She laughed. “I’d have to be a ding-dong to do that! The sisters search our bags and pull our pockets inside-out when we come back. I’ll have to chew three sticks of Black Jack just to get the smell of this one fag off my breath.” She patted her bulging tummy with amusement and defiance. “I’m in trouble, as I guess you can see. Bad girl! And my sweetie ran off. Bad boy, but the world don’t care about that! So then the dapper stuck me in a jail with penguins for guards—”
“I don’t get you.”
“Jeez! The dapper’s my dad! And penguins is what we call the sisters!” She laughed. “You’re some country palooka, all right! And how! Anyway, the jail where I’m doing time’s called—”
“Now you’re cooking with gas, Jackson.” She puffed her cig, narrowed her eyes. “Say, I bet I know who you are—Shan Cotterie’s boyfriend.”
“Give that girl a Kewpie doll,” Hank said.
“Well, I wouldn’t get within two blocks of our place, that’s my advice.

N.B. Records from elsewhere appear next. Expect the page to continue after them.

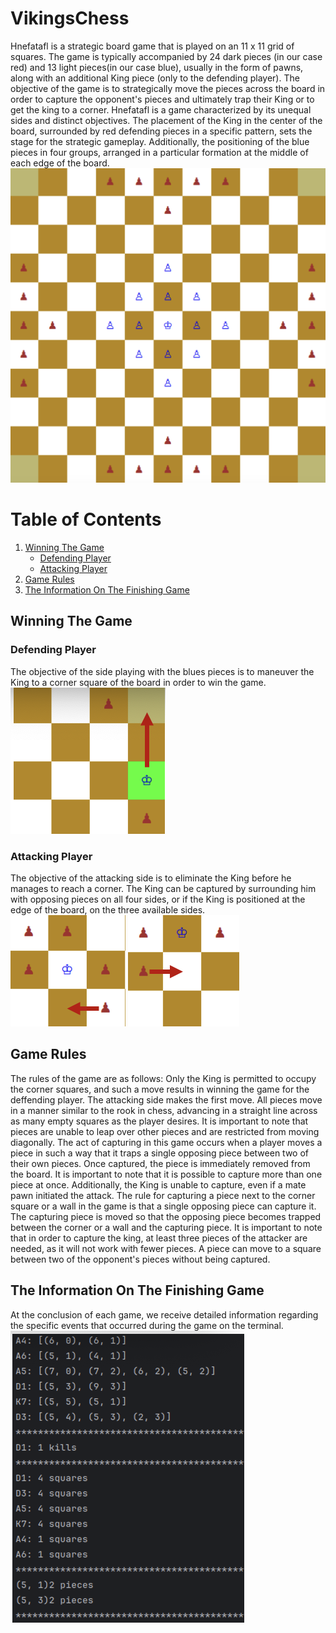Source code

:# VikingsChess
Hnefatafl is a strategic board game that is played on an 11 x 11 grid of squares. 
The game is typically accompanied by 24 dark pieces (in our case red) and 13 light pieces(in our case blue), usually in the form of pawns, along with an additional King piece (only to the defending player).
The objective of the game is to strategically move the pieces across the board in order to capture the opponent's pieces and ultimately trap their King or to get the king to a corner.
Hnefatafl is a game characterized by its unequal sides and distinct objectives. 
The placement of the King in the center of the board, surrounded by red defending pieces in a specific pattern, sets the stage for the strategic gameplay.
Additionally, the positioning of the blue pieces in four groups, arranged in a particular formation at the middle of each edge of the board.<br />
![board](/images/board.png)
# Table of Contents
1. [Winning The Game](#winning-the-game)
    * [Defending Player](#defending-player)
    * [Attacking Player](#attacking-player)
3. [Game Rules](#game-rules)
4. [The Information On The Finishing Game](#the-information-on-the-finishing-game)

## Winning The Game
### Defending Player
The objective of the side playing with the blues pieces is to maneuver the King to a corner square of the board in order to win the game.<br />
![KingAtCorner](/images/KingAtCorner.png)

### Attacking Player
The objective of the attacking side is to eliminate the King before he manages to reach a corner. The King can be captured by surrounding him with opposing pieces on all four sides, or if the King is positioned at the edge of the board, on the three available sides.<br />
![CapturingKing4](/images/CapturingKing4.png)
![CapturingKing3](/images/CapturingKing3.png)

## Game Rules
The rules of the game are as follows: Only the King is permitted to occupy the corner squares, and such a move results in winning the game for the deffending player. The attacking side makes the first move. All pieces move in a manner similar to the rook in chess, advancing in a straight line across as many empty squares as the player desires. It is important to note that pieces are unable to leap over other pieces and are restricted from moving diagonally.
The act of capturing in this game occurs when a player moves a piece in such a way that it traps a single opposing piece between two of their own pieces. Once captured, the piece is immediately removed from the board. It is important to note that it is possible to capture more than one piece at once. Additionally, the King is unable to capture, even if a mate pawn initiated the attack.
The rule for capturing a piece next to the corner square or a wall in the game is that a single opposing piece can capture it. The capturing piece is moved so that the opposing piece becomes trapped between the corner or a wall and the capturing piece. It is important to note that in order to capture the king, at least three pieces of the attacker are needed, as it will not work with fewer pieces.
A piece can move to a square between two of the opponent's pieces without being captured.

## The Information On The Finishing Game
At the conclusion of each game, we receive detailed information regarding the specific events that occurred during the game on the terminal.<br />
![conclution](/images/conclution.png)
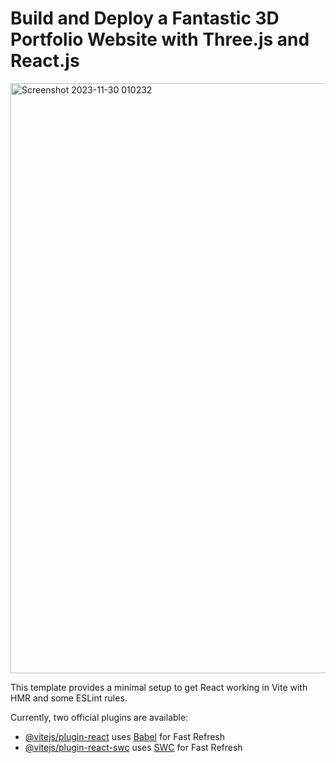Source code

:# Build and Deploy a Fantastic 3D Portfolio Website with Three.js and React.js
<img width="944" alt="Screenshot 2023-11-30 010232" src="https://github.com/123Akshat/3D_Portfolio_Project_/assets/103346687/4f2d8b6b-04f8-4191-ba2c-679d99acd573">

This template provides a minimal setup to get React working in Vite with HMR and some ESLint rules.

Currently, two official plugins are available:

- [@vitejs/plugin-react](https://github.com/vitejs/vite-plugin-react/blob/main/packages/plugin-react/README.md) uses [Babel](https://babeljs.io/) for Fast Refresh
- [@vitejs/plugin-react-swc](https://github.com/vitejs/vite-plugin-react-swc) uses [SWC](https://swc.rs/) for Fast Refresh
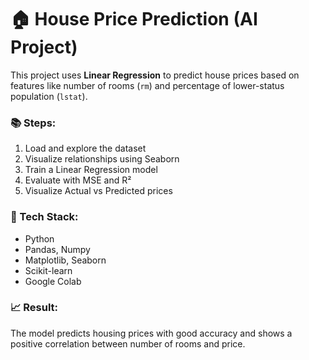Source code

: # 🏠 House Price Prediction (AI Project)

This project uses **Linear Regression** to predict house prices based on features like number of rooms (`rm`) and percentage of lower-status population (`lstat`).

### 📚 Steps:
1. Load and explore the dataset
2. Visualize relationships using Seaborn
3. Train a Linear Regression model
4. Evaluate with MSE and R²
5. Visualize Actual vs Predicted prices

### 🧠 Tech Stack:
- Python
- Pandas, Numpy
- Matplotlib, Seaborn
- Scikit-learn
- Google Colab

### 📈 Result:
The model predicts housing prices with good accuracy and shows a positive correlation between number of rooms and price.
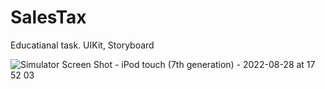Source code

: # SalesTax
Educatianal task. UIKit, Storyboard

![Simulator Screen Shot - iPod touch (7th generation) - 2022-08-28 at 17 52 03](https://user-images.githubusercontent.com/40612180/187081717-882bdac4-be68-4dde-8a5c-456872821f0b.png)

The cops have got your description.” She laughed cheerily. “Yours and half a dozen other Lonesome Lennies, but none of ’em green-eyed clodhoppers like you, and none with gals as good-looking as Shannon. She’s a real Sheba! Yow!”
“Why do you think I’m here instead of there?”
“I’ll bite—why are you here?”
“I want to get in touch, but I don’t want to get caught doing it. I’ll give you 2 bucks to take a note to her.”
Victoria’s eyes went wide. “Buddy, for a 2-spot, I’d tuck a bugle under my arm and take a message to Garcia—that’s how tapped out I am. Hand it over!”
“And another 2 if you keep your mouth shut about it. Now and later.”
“For that you don’t have to pay extra,” she said. “I love pulling the business on those holier-than-thou bitches. Why, they smack your hand if you try to take an extra dinner roll! It’s like Gulliver Twist!”
He gave her the note, and Victoria gave it to Shannon. It was in her little bag of things when the police finally caught up with her and Henry in Elko, Nevada, and I have seen a police photograph of it. But Arlette told me what it said long before then, and the actual item matched word for word.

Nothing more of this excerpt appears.